Strafprozess gegen den Chef des Bundeskanzleramts Hans Globke
Hans Globke zählte in seiner Funktion als Chef des Bundeskanzleramts (1953-1963) in der jungen Bundesrepublik, die die DDR zeit ihres Bestehens besonders vor dem Hintergrund von NS-Kontinuitäten in Justiz und Verwaltung zu delegitimieren versuchte, zu den engsten Vertrauten von Bundeskanzler Konrad Adenauer (CDU). Zwischen 1933 und 1945 hatte Globke im nationalsozialistischen Unrechtsregime verschiedene Posten im Reichsinnenministerium unter Wilhelm Frick (NSDAP) innegehabt, wo er 1938 zum Ministerialrat aufstieg.

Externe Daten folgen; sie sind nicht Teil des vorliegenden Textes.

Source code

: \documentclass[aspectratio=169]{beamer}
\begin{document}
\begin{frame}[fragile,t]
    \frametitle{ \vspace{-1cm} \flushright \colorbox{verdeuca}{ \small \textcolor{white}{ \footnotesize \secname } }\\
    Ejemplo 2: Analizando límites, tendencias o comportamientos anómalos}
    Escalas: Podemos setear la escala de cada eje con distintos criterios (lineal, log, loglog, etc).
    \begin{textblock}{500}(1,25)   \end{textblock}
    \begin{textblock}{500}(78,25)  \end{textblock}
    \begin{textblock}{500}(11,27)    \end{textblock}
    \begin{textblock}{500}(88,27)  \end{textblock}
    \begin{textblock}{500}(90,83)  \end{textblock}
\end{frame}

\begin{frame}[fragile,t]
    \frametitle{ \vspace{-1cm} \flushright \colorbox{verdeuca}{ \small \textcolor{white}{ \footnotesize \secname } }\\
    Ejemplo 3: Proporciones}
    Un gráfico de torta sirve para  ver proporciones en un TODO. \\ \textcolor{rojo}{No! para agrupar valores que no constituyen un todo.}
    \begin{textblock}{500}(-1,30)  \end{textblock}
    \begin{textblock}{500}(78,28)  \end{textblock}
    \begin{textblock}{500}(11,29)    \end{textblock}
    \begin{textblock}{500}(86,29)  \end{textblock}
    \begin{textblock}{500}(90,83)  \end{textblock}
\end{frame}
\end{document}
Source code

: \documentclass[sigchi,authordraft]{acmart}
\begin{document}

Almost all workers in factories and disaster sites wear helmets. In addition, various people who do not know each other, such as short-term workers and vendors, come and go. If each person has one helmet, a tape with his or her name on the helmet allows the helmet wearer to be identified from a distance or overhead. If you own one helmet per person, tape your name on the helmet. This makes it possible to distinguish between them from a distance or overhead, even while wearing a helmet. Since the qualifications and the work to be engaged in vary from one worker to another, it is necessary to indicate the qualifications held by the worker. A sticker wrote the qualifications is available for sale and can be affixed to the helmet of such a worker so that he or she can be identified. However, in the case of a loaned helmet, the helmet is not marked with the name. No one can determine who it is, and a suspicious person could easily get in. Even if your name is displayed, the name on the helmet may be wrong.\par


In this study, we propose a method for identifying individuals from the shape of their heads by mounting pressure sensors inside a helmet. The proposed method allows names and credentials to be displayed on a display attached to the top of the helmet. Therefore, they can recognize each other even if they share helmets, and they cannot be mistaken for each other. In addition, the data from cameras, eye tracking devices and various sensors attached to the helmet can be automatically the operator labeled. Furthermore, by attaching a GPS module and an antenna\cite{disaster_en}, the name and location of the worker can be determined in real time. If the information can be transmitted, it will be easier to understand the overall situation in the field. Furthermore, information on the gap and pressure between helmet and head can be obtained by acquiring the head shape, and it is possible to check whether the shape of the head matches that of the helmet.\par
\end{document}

Er hatte unter anderem an der Ausgestaltung und Kommentierung der nationalsozialistischen Nürnberger Rassengesetze von 1935 mitgewirkt. Im Juli 1963 begann in der DDR vor dem Obersten Gericht ein Schauprozess gegen Globke, dessen Laufbahn als Exempel für die Kontinuität von Funktionseliten aus dem nationalsozialistischen Regime in der Bundesrepublik inszeniert wurde, obwohl ein Strafvollzug auf dem Gebiet der DDR in Abwesenheit Globkes ausgeschlossen war. Ziel des Prozesses war vielmehr die moralische Abwertung der Bundesrepublik gegenüber der eigenen Bevölkerung und damit einhergehend die Aufwertung des eigenen, dem Anspruch nach „antifaschistischen“ Staats. Im Prozess gegen Globke kristallisierte sich somit die Gründungserzählung der DDR, das „bessere Deutschland“ zu sein. Vor dem Obersten Gericht wurde er schließlich als „kaltherziger, verbissener Antisemit“ wegen Verbrechen gegen die Menschlichkeit zu einer lebenslangen Zuchthausstrafe verurteilt, die jedoch nie vollzogen wurde. Das Oberste Gericht wurde im Zuge des Inkrafttretens des Einigungsvertrags vom 31. August 1990 aufgelöst.